> [ACTIVITY]:
Report every line of the records that includes the word "centerline".

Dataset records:
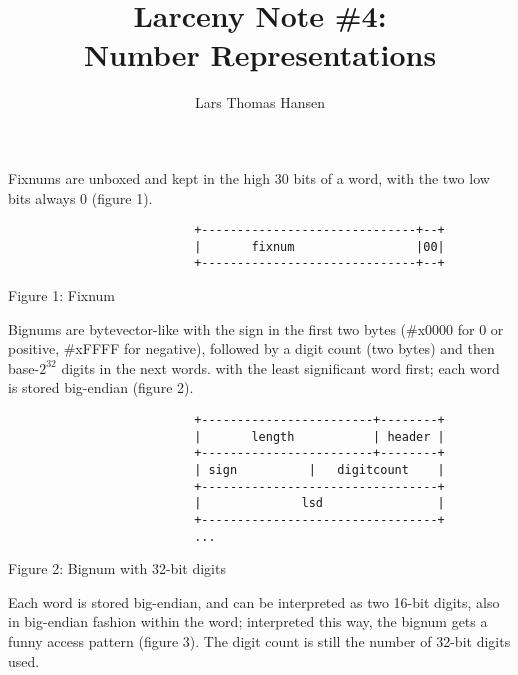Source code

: 


\title{Larceny Note \#4: \\
       Number Representations}
\author{Lars Thomas Hansen}


\maketitle

Fixnums are unboxed and kept in the high 30 bits of a word, with the
two low bits always 0 (figure 1).

\begin{minipage}{\linewidth}
\begin{verbatim}
                          +------------------------------+--+
                          |       fixnum                 |00|
                          +------------------------------+--+
\end{verbatim}
\centerline{Figure 1: Fixnum}
\end{minipage}

Bignums are bytevector-like with the sign in the first two bytes
(\#x0000 for 0 or positive, \#xFFFF for negative), followed by a digit
count (two bytes) and then base-$2^{32}$ digits in the next words.
with the least significant word first; each word is stored big-endian
(figure 2).

\begin{minipage}{\linewidth}
\begin{verbatim}
                          +------------------------+--------+
                          |       length           | header |
                          +------------------------+--------+
                          | sign          |   digitcount    |
                          +---------------------------------+
                          |              lsd                |
                          +---------------------------------+
                          ...
\end{verbatim}
\centerline{Figure 2: Bignum with 32-bit digits}
\end{minipage}

Each word is stored big-endian, and can be interpreted as two 16-bit
digits, also in big-endian fashion within the word; interpreted this
way, the bignum gets a funny access pattern (figure 3).
The digit count is still the number of 32-bit digits used.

> [RESPONSE]:
\centerline{Figure 1: Fixnum}
\centerline{Figure 2: Bignum with 32-bit digits}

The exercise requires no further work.